▶ **WORK TO COMPLETE**: Among the entries below, one stretch runs from the line that contains "Der verwendete Chip" through the line that contains "Vout = 1,25 * (1 + R2 / R1)". Repeat that stretch exactly, ends included, and only that.

********************

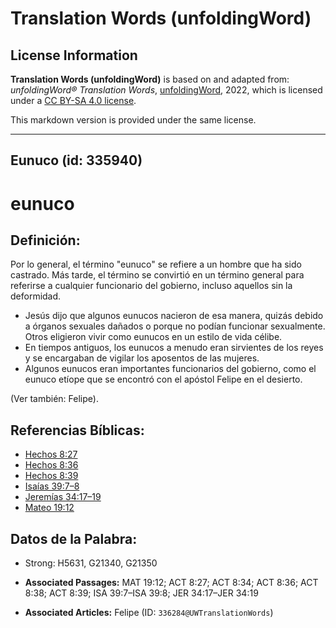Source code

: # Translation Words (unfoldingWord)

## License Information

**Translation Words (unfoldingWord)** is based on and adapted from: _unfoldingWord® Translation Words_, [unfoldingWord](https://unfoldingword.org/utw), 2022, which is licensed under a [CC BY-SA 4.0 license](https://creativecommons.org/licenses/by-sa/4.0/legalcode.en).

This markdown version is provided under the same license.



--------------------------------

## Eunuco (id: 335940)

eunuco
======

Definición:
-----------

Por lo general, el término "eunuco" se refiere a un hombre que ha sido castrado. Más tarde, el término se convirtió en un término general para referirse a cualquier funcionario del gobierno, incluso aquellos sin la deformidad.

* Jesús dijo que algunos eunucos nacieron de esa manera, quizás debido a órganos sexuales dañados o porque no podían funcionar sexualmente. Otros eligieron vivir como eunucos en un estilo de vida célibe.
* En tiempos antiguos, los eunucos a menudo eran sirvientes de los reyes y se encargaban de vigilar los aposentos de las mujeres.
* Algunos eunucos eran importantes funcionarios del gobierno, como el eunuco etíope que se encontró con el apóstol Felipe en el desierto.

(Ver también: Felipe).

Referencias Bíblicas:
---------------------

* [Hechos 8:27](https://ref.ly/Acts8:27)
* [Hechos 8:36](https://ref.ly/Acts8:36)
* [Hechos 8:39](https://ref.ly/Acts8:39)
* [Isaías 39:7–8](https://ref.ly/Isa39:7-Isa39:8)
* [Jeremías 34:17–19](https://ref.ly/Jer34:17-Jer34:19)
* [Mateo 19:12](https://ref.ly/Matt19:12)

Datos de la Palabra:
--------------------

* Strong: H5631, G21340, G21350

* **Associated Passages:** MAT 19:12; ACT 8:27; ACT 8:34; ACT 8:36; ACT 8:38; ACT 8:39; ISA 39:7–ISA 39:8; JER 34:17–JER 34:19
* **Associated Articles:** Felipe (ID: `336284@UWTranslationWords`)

********************

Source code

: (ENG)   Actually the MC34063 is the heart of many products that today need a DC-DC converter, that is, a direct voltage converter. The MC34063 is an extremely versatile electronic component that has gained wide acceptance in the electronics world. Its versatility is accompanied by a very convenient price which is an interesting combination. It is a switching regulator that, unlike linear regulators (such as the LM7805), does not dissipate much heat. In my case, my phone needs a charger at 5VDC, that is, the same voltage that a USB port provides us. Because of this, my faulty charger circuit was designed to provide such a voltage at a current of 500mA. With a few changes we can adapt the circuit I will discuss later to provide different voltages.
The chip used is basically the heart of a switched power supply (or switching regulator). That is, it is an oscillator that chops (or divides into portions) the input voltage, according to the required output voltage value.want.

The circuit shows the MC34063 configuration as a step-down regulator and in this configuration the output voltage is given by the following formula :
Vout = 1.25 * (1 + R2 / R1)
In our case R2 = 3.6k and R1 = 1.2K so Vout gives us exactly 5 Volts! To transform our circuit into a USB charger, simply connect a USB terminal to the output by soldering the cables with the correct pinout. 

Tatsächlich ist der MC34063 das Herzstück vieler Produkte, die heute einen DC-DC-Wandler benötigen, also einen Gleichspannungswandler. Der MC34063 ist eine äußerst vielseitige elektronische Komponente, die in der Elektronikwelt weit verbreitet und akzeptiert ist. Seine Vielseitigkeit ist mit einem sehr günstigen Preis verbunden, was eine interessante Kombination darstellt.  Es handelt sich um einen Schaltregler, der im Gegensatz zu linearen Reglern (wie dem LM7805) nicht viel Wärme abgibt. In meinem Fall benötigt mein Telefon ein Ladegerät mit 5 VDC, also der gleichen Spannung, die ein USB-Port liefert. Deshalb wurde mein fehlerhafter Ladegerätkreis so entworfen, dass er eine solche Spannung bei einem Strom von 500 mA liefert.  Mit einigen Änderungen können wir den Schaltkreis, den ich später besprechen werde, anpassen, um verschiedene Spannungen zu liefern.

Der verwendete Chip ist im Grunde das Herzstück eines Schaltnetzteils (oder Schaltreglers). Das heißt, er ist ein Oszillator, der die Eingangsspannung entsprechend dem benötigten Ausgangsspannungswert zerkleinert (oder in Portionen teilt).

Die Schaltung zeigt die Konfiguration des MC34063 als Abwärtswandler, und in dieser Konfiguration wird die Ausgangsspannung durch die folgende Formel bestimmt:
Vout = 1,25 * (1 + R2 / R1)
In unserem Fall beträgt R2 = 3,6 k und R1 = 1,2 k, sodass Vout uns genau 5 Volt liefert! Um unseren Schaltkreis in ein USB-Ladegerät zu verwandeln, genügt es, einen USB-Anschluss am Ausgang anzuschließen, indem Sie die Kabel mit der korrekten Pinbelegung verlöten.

********************

▶ **SOLUTION FOR THIS TASK**:
Der verwendete Chip ist im Grunde das Herzstück eines Schaltnetzteils (oder Schaltreglers). Das heißt, er ist ein Oszillator, der die Eingangsspannung entsprechend dem benötigten Ausgangsspannungswert zerkleinert (oder in Portionen teilt).

Die Schaltung zeigt die Konfiguration des MC34063 als Abwärtswandler, und in dieser Konfiguration wird die Ausgangsspannung durch die folgende Formel bestimmt:
Vout = 1,25 * (1 + R2 / R1)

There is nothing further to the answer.